Anatomical and Clinical Relevance of the Thyroid Foramen.
The thyroid cartilage is the most prominent cartilage of the larynx. It consists of two hyaline cartilage flats called laminae. The apparent protrusion of the anterior fusion of these laminae is called laryngeal prominence. On the lateral side of each lamina, a slight crest extending from the superior thyroid tubercle to the inferior thyroid tubercle is called the oblique line. The posterior borders of the laminae do not fuse and deviate laterally. The superior and inferior extensions seen on the posterior border are called superior and inferior cornu (1).
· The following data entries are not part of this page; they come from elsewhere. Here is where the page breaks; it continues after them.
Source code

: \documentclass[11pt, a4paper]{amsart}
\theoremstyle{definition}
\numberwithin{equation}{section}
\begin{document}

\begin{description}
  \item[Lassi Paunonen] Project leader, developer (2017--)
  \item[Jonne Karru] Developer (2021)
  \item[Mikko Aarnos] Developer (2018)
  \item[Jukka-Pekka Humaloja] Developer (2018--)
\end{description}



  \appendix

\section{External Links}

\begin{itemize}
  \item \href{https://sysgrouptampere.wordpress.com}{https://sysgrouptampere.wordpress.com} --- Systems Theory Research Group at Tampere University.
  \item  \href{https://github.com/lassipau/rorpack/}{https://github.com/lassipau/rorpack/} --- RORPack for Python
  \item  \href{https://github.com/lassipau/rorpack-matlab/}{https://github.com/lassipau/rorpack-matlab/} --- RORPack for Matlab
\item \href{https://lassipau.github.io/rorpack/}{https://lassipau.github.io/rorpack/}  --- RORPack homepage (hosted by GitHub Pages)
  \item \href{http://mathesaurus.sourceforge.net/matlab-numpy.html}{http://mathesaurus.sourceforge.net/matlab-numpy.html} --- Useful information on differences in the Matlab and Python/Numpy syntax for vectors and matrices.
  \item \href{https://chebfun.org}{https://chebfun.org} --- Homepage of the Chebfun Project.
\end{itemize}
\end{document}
The thyroid foramen (TF) is an opening located in one or both posterosuperior parts of the lamina of the thyroid cartilage and below the superior tubercle. Its presence over the thyroid cartilage lamina becomes apparent from the middle of the first trimester and closes during the subsequent trimesters. If there is a problem at the conjunction point of the cartilage tissue between the 4th and the 6th pharyngeal arches, the foramen can remain open (2, 3). The incidence of the TF has been variously reported, ranging from 2% to 57% in adults (4, 5). It is sometimes double but is more often seen in single form (3, 6, 7). Its location has been reported as posterior or anterior to the oblique line and below the superior tubercle. The foramen might contain only a nerve or vessel or house a neurovascular bundle. The nerve anastomoses between the external branch of the superior laryngeal nerve (ebSLN) and the internal branch of the superior laryngeal nerve (ibSLN) (3, 6-8) or between the ebSLN and the recurrent laryngeal nerve (9, 10). The arterial branch is usually an aberrant superior laryngeal artery (SLA) (3, 6, 9). The foramen is rarely covered only by the connective tissue with no content.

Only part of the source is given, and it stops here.